▸ PROBLEM TO SOLVE: All entries given below are to be returned word for word.

________________

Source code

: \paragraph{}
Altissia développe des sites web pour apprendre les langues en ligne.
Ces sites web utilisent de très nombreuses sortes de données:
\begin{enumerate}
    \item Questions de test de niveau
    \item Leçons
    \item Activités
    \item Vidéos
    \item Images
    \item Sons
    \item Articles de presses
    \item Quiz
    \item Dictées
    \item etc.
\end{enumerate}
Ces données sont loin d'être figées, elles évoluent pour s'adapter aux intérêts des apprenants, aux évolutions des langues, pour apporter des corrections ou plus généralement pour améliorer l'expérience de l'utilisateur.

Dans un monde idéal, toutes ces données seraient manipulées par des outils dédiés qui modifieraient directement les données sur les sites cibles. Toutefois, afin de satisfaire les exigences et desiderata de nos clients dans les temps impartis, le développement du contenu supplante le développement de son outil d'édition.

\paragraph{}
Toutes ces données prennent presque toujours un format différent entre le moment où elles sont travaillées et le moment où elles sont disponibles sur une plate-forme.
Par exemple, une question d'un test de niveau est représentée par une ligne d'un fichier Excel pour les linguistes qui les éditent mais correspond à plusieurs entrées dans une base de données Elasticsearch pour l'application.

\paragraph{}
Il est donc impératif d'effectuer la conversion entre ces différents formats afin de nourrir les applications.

________________

▸ RESPONSE:
Source code

: \paragraph{}
Altissia développe des sites web pour apprendre les langues en ligne.
Ces sites web utilisent de très nombreuses sortes de données:
\begin{enumerate}
    \item Questions de test de niveau
    \item Leçons
    \item Activités
    \item Vidéos
    \item Images
    \item Sons
    \item Articles de presses
    \item Quiz
    \item Dictées
    \item etc.
\end{enumerate}
Ces données sont loin d'être figées, elles évoluent pour s'adapter aux intérêts des apprenants, aux évolutions des langues, pour apporter des corrections ou plus généralement pour améliorer l'expérience de l'utilisateur.

Dans un monde idéal, toutes ces données seraient manipulées par des outils dédiés qui modifieraient directement les données sur les sites cibles. Toutefois, afin de satisfaire les exigences et desiderata de nos clients dans les temps impartis, le développement du contenu supplante le développement de son outil d'édition.

\paragraph{}
Toutes ces données prennent presque toujours un format différent entre le moment où elles sont travaillées et le moment où elles sont disponibles sur une plate-forme.
Par exemple, une question d'un test de niveau est représentée par une ligne d'un fichier Excel pour les linguistes qui les éditent mais correspond à plusieurs entrées dans une base de données Elasticsearch pour l'application.

\paragraph{}
Il est donc impératif d'effectuer la conversion entre ces différents formats afin de nourrir les applications.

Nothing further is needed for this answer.